Go through the records that follow and tally the lines with "towards" in them; answer with the number alone.

---- Extracted data

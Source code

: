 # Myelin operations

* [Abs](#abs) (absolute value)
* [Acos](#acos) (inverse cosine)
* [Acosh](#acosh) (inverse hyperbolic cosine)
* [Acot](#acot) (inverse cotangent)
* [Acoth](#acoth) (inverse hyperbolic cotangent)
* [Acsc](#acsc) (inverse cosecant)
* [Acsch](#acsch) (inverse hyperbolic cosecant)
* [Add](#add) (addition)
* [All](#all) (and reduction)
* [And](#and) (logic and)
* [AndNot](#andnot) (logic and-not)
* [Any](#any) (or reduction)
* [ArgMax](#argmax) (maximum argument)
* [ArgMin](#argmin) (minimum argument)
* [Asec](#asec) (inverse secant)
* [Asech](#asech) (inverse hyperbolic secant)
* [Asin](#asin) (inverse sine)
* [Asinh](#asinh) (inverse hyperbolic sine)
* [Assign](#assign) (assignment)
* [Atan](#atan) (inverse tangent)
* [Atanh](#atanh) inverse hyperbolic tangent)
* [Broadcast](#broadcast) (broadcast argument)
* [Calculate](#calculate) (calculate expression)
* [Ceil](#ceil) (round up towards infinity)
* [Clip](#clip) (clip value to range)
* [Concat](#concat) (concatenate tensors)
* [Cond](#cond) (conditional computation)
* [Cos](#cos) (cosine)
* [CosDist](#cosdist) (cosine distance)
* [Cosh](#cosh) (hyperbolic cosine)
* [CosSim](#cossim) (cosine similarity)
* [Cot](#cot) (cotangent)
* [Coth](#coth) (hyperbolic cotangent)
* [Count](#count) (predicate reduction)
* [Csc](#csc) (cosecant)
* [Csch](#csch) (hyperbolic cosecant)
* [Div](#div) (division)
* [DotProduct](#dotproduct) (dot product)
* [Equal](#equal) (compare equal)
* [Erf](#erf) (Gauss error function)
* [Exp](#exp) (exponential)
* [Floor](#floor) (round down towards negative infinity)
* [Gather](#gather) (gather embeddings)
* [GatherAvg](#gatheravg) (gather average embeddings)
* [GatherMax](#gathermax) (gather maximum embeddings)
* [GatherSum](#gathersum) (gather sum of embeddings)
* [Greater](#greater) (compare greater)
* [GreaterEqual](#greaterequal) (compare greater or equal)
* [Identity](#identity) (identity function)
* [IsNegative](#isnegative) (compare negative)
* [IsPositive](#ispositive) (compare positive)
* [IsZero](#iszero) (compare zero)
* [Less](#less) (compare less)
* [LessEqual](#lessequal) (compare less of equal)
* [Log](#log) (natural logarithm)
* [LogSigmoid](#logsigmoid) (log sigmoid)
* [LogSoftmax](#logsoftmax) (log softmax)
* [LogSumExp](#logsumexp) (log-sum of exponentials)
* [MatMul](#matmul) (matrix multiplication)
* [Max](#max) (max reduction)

--------

Exercise output
2